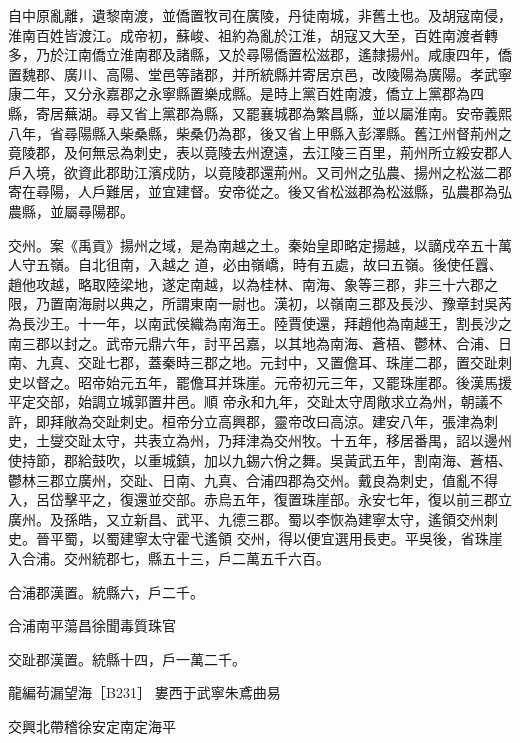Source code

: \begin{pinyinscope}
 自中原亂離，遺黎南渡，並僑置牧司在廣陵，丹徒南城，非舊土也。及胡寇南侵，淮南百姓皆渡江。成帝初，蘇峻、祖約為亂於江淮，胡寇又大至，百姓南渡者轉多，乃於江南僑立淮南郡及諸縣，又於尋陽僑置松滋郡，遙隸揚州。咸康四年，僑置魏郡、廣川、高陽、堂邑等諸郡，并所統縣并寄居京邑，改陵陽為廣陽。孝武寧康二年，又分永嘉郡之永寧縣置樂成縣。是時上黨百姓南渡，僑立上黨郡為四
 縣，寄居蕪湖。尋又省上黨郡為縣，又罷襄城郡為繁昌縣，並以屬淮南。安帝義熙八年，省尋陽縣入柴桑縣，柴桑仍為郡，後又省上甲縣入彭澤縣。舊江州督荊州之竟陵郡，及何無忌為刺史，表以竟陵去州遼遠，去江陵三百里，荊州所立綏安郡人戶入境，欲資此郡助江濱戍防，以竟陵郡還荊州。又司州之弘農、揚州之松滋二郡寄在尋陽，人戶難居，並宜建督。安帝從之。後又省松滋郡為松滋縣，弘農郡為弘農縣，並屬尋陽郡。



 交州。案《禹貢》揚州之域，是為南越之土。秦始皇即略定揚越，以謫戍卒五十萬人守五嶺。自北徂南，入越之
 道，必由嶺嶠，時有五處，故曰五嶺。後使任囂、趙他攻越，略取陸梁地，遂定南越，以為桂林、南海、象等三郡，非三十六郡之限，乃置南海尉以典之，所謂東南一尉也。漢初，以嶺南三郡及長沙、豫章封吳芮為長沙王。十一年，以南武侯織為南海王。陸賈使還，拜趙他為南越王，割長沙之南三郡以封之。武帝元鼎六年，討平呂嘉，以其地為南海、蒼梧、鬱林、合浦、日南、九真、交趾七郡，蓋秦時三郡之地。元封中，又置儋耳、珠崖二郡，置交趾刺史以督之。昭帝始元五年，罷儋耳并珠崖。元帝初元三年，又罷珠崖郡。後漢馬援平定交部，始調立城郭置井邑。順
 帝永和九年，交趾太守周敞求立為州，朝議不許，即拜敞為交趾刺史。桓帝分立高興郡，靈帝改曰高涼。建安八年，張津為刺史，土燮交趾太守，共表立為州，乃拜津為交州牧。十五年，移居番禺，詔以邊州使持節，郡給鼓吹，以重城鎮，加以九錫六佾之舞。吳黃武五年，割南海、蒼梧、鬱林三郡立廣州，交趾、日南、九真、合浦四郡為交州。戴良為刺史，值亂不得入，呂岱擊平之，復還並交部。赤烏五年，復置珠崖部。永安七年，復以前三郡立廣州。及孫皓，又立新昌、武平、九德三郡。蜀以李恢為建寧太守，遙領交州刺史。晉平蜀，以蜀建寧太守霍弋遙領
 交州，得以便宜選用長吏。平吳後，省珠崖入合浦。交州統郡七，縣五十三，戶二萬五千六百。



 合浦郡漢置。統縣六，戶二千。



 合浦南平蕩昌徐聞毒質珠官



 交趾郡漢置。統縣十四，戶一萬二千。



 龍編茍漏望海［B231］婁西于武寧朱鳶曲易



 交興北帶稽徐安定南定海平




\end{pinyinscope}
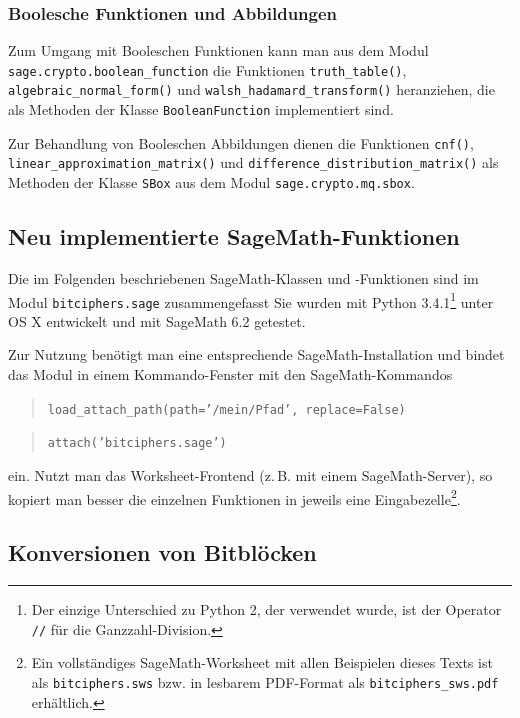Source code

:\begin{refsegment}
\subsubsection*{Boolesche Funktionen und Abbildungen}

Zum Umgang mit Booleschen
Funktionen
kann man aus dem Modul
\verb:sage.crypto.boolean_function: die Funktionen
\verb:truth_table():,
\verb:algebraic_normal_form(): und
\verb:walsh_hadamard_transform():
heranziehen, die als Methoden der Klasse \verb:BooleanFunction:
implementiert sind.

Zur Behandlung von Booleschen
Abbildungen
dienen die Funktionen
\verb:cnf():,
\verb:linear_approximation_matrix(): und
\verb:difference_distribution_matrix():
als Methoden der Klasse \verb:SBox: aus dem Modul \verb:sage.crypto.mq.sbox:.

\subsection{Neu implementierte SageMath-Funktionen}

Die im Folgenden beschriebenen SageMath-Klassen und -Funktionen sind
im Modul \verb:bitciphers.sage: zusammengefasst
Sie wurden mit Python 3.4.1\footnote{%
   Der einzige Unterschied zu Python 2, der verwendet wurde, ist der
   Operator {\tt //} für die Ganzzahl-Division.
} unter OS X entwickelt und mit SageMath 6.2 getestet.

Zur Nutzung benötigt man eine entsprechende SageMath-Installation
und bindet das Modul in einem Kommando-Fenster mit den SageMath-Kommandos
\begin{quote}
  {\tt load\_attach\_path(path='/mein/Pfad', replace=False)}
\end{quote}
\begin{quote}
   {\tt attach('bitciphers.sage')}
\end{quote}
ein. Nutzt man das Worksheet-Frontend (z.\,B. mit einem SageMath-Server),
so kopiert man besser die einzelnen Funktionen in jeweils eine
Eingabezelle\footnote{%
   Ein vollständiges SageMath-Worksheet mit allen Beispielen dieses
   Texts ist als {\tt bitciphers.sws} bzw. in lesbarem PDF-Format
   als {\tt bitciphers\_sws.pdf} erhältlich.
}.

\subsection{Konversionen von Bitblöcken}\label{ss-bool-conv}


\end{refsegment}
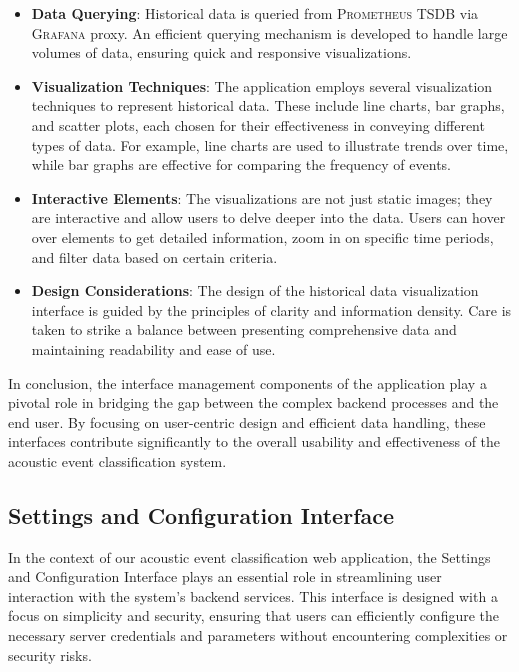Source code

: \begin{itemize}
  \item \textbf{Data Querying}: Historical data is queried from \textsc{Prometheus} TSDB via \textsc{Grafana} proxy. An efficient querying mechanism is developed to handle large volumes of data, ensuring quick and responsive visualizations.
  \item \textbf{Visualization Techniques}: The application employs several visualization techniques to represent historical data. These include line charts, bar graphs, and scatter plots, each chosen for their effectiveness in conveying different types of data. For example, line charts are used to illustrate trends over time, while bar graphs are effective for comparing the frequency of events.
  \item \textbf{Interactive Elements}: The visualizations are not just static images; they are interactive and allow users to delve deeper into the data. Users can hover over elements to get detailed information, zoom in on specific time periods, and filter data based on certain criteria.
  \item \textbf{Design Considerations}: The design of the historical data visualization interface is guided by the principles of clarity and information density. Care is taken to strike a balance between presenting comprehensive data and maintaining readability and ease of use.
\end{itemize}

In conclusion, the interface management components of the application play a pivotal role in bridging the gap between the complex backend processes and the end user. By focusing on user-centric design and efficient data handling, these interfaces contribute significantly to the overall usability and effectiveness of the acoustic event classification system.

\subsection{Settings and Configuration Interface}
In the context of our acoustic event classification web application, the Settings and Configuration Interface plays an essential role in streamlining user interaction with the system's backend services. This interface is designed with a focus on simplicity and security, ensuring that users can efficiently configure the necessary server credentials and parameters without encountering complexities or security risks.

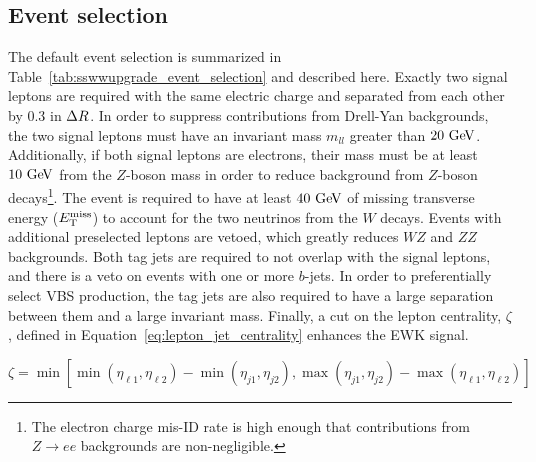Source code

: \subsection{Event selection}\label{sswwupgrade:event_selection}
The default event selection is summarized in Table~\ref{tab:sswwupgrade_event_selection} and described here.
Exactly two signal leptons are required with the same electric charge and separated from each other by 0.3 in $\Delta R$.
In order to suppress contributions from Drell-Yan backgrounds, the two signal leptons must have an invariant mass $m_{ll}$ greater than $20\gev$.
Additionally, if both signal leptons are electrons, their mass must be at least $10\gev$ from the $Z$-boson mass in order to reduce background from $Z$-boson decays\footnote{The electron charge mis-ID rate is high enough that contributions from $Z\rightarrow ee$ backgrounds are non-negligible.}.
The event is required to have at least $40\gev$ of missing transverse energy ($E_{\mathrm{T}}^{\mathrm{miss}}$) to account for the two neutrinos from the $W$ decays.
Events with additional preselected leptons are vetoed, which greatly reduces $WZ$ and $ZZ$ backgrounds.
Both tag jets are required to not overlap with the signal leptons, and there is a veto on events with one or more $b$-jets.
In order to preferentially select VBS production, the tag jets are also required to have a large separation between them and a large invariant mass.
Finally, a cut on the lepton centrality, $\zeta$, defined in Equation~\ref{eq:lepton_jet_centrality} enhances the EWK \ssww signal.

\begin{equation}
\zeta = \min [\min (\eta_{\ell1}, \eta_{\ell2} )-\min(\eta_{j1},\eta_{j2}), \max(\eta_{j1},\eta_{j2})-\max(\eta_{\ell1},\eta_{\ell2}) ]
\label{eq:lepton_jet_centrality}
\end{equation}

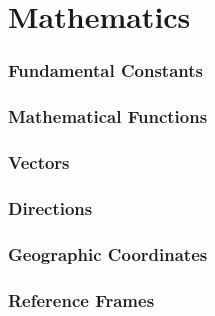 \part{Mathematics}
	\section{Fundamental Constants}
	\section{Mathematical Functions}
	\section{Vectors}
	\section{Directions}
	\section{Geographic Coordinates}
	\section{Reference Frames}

PROBLEM DESCRIPTION. If the string "crypto" is in a line of the entries, pick that line out.

ANSWER SPACE.
\verb:sage.crypto.boolean_function: die Funktionen
als Methoden der Klasse \verb:SBox: aus dem Modul \verb:sage.crypto.mq.sbox:.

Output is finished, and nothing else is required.